Avant le concert de Naplouse, des activistes des Brigades des Martyrs
d’Al-Aqsa sont venus trouver Amar Hassan dans sa chambre d’hôtel. Ils lui
ont ordonné de ne chanter que des chansons patriotiques, et de renoncer aux
chansons d’amour de son répertoire. Les hommes des Brigades ont dit au
chanteur que les chansons légères étaient interdites tant qu’Israël occupera
la Cisjordanie.

Amar Hassan, sans céder à ces exigences, entama son concert devant une foule
de 6.000 personnes. Pendant le concert, plusieurs dizaines d’hommes armés,
et plusieurs centaines de manifestants manifestaient devant les murs de
l’université. Les hommes armés tirèrent des coups de feu en l’air et
lancèrent des grenades incapacitantes, forçant finalement Amar Hassan à
interrompre son show. Alors que les spectateurs quittaient le campus, les
manifestants firent irruption à l’intérieur du campus, en jetant des sièges
et en insultants ceux qui partaient.

Dans une interview, Amar Hassan déclare qu’il ne se laissera pas intimider :
 » ces gens (les activistes) ne veulent pas que nous soyons heureux. Ils
veulent nous voir assis sur les ruines en train de pleurer. Nous allons
mener contre eux une guerre créatrice, avec davantage de poèmes, davantage
d’art, davantage de chansons « .

Ahmed Al-Taki, un dirigeant local des Brigades, a déclaré que son groupe
continuerait à interdire les concerts.

Lundi, Mahmoud Darwish, poète national palestinien emblématique, qui a
décrit avec talent la lutte de son peuple pour l’indépendance, a pris le
parti d’Amar Hassan et l’a invité à une rencontre entre intellectuels et
artistes palestiniens à Ramallah. Darwish a dit aux participants :  » nous
devons résister face aux tentatives de réprimer les artistes « .
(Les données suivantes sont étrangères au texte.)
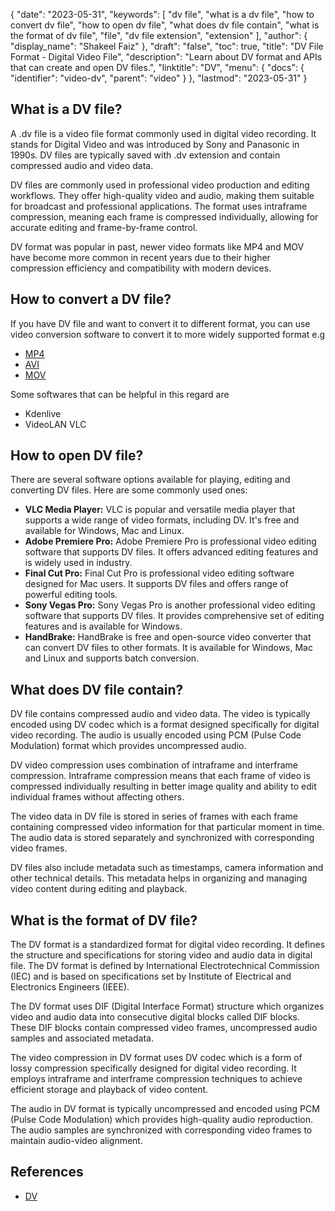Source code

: {
  "date": "2023-05-31",
  "keywords": [
    "dv file",
    "what is a dv file",
    "how to convert dv file",
    "how to open dv file",
    "what does dv file contain",
    "what is the format of dv file",
    "file",
    "dv file extension",
    "extension"
  ],
  "author": {
    "display_name": "Shakeel Faiz"
  },
  "draft": "false",
  "toc": true,
  "title": "DV File Format - Digital Video File",
  "description": "Learn about DV format and APIs that can create and open DV files.",
  "linktitle": "DV",
  "menu": {
    "docs": {
      "identifier": "video-dv",
      "parent": "video"
    }
  },
  "lastmod": "2023-05-31"
}

## What is a DV file?

A .dv file is a video file format commonly used in digital video recording. It stands for Digital Video and was introduced by Sony and Panasonic in 1990s. DV files are typically saved with .dv extension and contain compressed audio and video data.

DV files are commonly used in professional video production and editing workflows. They offer high-quality video and audio, making them suitable for broadcast and professional applications. The format uses intraframe compression, meaning each frame is compressed individually, allowing for accurate editing and frame-by-frame control.

DV format was popular in past, newer video formats like MP4 and MOV have become more common in recent years due to their higher compression efficiency and compatibility with modern devices.

## How to convert a DV file?

If you have DV file and want to convert it to different format, you can use video conversion software to convert it to more widely supported format e.g

- [MP4](https://docs.fileformat.com/video/mp4/)
- [AVI](https://docs.fileformat.com/video/avi/)
- [MOV](https://docs.fileformat.com/video/mov/)

Some softwares that can be helpful in this regard are 

- Kdenlive
- VideoLAN VLC

## How to open DV file?

There are several software options available for playing, editing and converting DV files. Here are some commonly used ones:

- **VLC Media Player:** VLC is popular and versatile media player that supports a wide range of video formats, including DV. It's free and available for Windows, Mac and Linux.
- **Adobe Premiere Pro:** Adobe Premiere Pro is professional video editing software that supports DV files. It offers advanced editing features and is widely used in industry. 
- **Final Cut Pro:** Final Cut Pro is professional video editing software designed for Mac users. It supports DV files and offers range of powerful editing tools. 
- **Sony Vegas Pro:** Sony Vegas Pro is another professional video editing software that supports DV files. It provides comprehensive set of editing features and is available for Windows.
- **HandBrake:** HandBrake is free and open-source video converter that can convert DV files to other formats. It is available for Windows, Mac and Linux and supports batch conversion.

## What does DV file contain?

DV file contains compressed audio and video data. The video is typically encoded using DV codec which is a format designed specifically for digital video recording. The audio is usually encoded using PCM (Pulse Code Modulation) format which provides uncompressed audio.

DV video compression uses combination of intraframe and interframe compression. Intraframe compression means that each frame of video is compressed individually resulting in better image quality and ability to edit individual frames without affecting others. 

The video data in DV file is stored in series of frames with each frame containing compressed video information for that particular moment in time. The audio data is stored separately and synchronized with corresponding video frames.

DV files also include metadata such as timestamps, camera information and other technical details. This metadata helps in organizing and managing video content during editing and playback.

## What is the format of DV file?

The DV format is a standardized format for digital video recording. It defines the structure and specifications for storing video and audio data in digital file. The DV format is defined by International Electrotechnical Commission (IEC) and is based on specifications set by Institute of Electrical and Electronics Engineers (IEEE).

The DV format uses DIF (Digital Interface Format) structure which organizes video and audio data into consecutive digital blocks called DIF blocks. These DIF blocks contain compressed video frames, uncompressed audio samples and associated metadata.

The video compression in DV format uses DV codec which is a form of lossy compression specifically designed for digital video recording. It employs intraframe and interframe compression techniques to achieve efficient storage and playback of video content.

The audio in DV format is typically uncompressed and encoded using PCM (Pulse Code Modulation) which provides high-quality audio reproduction. The audio samples are synchronized with corresponding video frames to maintain audio-video alignment.

## References
* [DV](https://en.wikipedia.org/wiki/DV)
Les déclarations de Mahmoud Darwish ont été publiées mardi dans le quotidien
palestinien Al-Ayyam. Le poète reclus, qui habite Ramallah, n’a pu être
joint pour répondre à nos questions.

Les concerts à Qalqiliya et à Naplouse faisaient partie d’une tentative de
restaurer un sentiment de normalité après plus de quatre années de combats,
a dit l’organisateur, Iman Hamouri. Une série de concerts estivaux avait
commencé en 1994, mais était suspendue depuis le début de l’intifada.

Hassan Khader, spécialiste de la culture pour Al-Ayyam, dit que le Hamas est
aujourd’hui assez puissant pour imposer ses conceptions, mais que, selon
lui, il finira par le payer aux élections :  » si le Hamas veut être une force politique, il ne faut pas qu’il force les gens à adopter son idéologie ».